* **Work instruction**: Omit every picture and output the rest of the records exactly as they are.

* **Record set**:
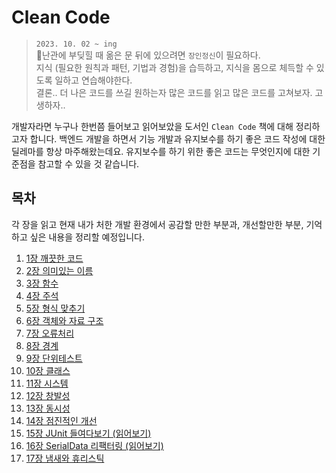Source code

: # Clean Code

> `2023. 10. 02 ~ ing`  
난관에 부딪힐 때 옮은 문 뒤에 있으려면 `장인정신`이 필요하다.  
지식 (필요한 원칙과 패턴, 기법과 경험)을 습득하고, 지식을 몸으로 체득할 수 있도록 일하고 연습해야한다.  
결론.. 더 나은 코드를 쓰길 원하는자 많은 코드를 읽고 많은 코드를 고쳐보자. 고생하자..


개발자라면 누구나 한번쯤 들어보고 읽어보았을 도서인 `Clean Code` 책에 대해 정리하고자 합니다.
백엔드 개발을 하면서 기능 개발과 유지보수를 하기 좋은 코드 작성에 대한 딜레마를 항상 마주해왔는데요.
유지보수를 하기 위한 좋은 코드는 무엇인지에 대한 기준점을 참고할 수 있을 것 같습니다.

## 목차

각 장을 읽고 현재 내가 처한 개발 환경에서 공감할 만한 부분과, 개선할만한 부분, 기억하고 싶은 내용을 정리할 예정입니다.

1. [1장 깨끗한 코드]()
2. [2장 의미있는 이름]()
3. [3장 함수]()
4. [4장 주석]()
5. [5장 형식 맞추기]()
6. [6장 객체와 자료 구조]()
7. [7장 오류처리]()
8. [8장 경계]()
9. [9장 단위테스트]()
10. [10장 클래스]()
11. [11장 시스템]()
12. [12장 창발성]()
13. [13장 동시성]()
14. [14장 점진적인 개선]()
15. [15장 JUnit 들여다보기 (읽어보기)]()
16. [16장 SerialData 리팩터링 (읽어보기)]()
17. [17장 냄새와 휴리스틱]()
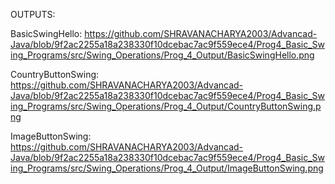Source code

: OUTPUTS:

BasicSwingHello:
https://github.com/SHRAVANACHARYA2003/Advancad-Java/blob/9f2ac2255a18a238330f10dcebac7ac9f559ece4/Prog4_Basic_Swing_Programs/src/Swing_Operations/Prog_4_Output/BasicSwingHello.png

CountryButtonSwing:
https://github.com/SHRAVANACHARYA2003/Advancad-Java/blob/9f2ac2255a18a238330f10dcebac7ac9f559ece4/Prog4_Basic_Swing_Programs/src/Swing_Operations/Prog_4_Output/CountryButtonSwing.png

ImageButtonSwing:
https://github.com/SHRAVANACHARYA2003/Advancad-Java/blob/9f2ac2255a18a238330f10dcebac7ac9f559ece4/Prog4_Basic_Swing_Programs/src/Swing_Operations/Prog_4_Output/ImageButtonSwing.png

* **Task solution**:
Source code

: # Clean Code

> `2023. 10. 02 ~ ing`  
난관에 부딪힐 때 옮은 문 뒤에 있으려면 `장인정신`이 필요하다.  
지식 (필요한 원칙과 패턴, 기법과 경험)을 습득하고, 지식을 몸으로 체득할 수 있도록 일하고 연습해야한다.  
결론.. 더 나은 코드를 쓰길 원하는자 많은 코드를 읽고 많은 코드를 고쳐보자. 고생하자..


개발자라면 누구나 한번쯤 들어보고 읽어보았을 도서인 `Clean Code` 책에 대해 정리하고자 합니다.
백엔드 개발을 하면서 기능 개발과 유지보수를 하기 좋은 코드 작성에 대한 딜레마를 항상 마주해왔는데요.
유지보수를 하기 위한 좋은 코드는 무엇인지에 대한 기준점을 참고할 수 있을 것 같습니다.

## 목차

각 장을 읽고 현재 내가 처한 개발 환경에서 공감할 만한 부분과, 개선할만한 부분, 기억하고 싶은 내용을 정리할 예정입니다.

1. [1장 깨끗한 코드]()
2. [2장 의미있는 이름]()
3. [3장 함수]()
4. [4장 주석]()
5. [5장 형식 맞추기]()
6. [6장 객체와 자료 구조]()
7. [7장 오류처리]()
8. [8장 경계]()
9. [9장 단위테스트]()
10. [10장 클래스]()
11. [11장 시스템]()
12. [12장 창발성]()
13. [13장 동시성]()
14. [14장 점진적인 개선]()
15. [15장 JUnit 들여다보기 (읽어보기)]()
16. [16장 SerialData 리팩터링 (읽어보기)]()
17. [17장 냄새와 휴리스틱]()
Source code

: OUTPUTS:

BasicSwingHello:
https://github.com/SHRAVANACHARYA2003/Advancad-Java/blob/9f2ac2255a18a238330f10dcebac7ac9f559ece4/Prog4_Basic_Swing_Programs/src/Swing_Operations/Prog_4_Output/BasicSwingHello.png

CountryButtonSwing:
https://github.com/SHRAVANACHARYA2003/Advancad-Java/blob/9f2ac2255a18a238330f10dcebac7ac9f559ece4/Prog4_Basic_Swing_Programs/src/Swing_Operations/Prog_4_Output/CountryButtonSwing.png

ImageButtonSwing:
https://github.com/SHRAVANACHARYA2003/Advancad-Java/blob/9f2ac2255a18a238330f10dcebac7ac9f559ece4/Prog4_Basic_Swing_Programs/src/Swing_Operations/Prog_4_Output/ImageButtonSwing.png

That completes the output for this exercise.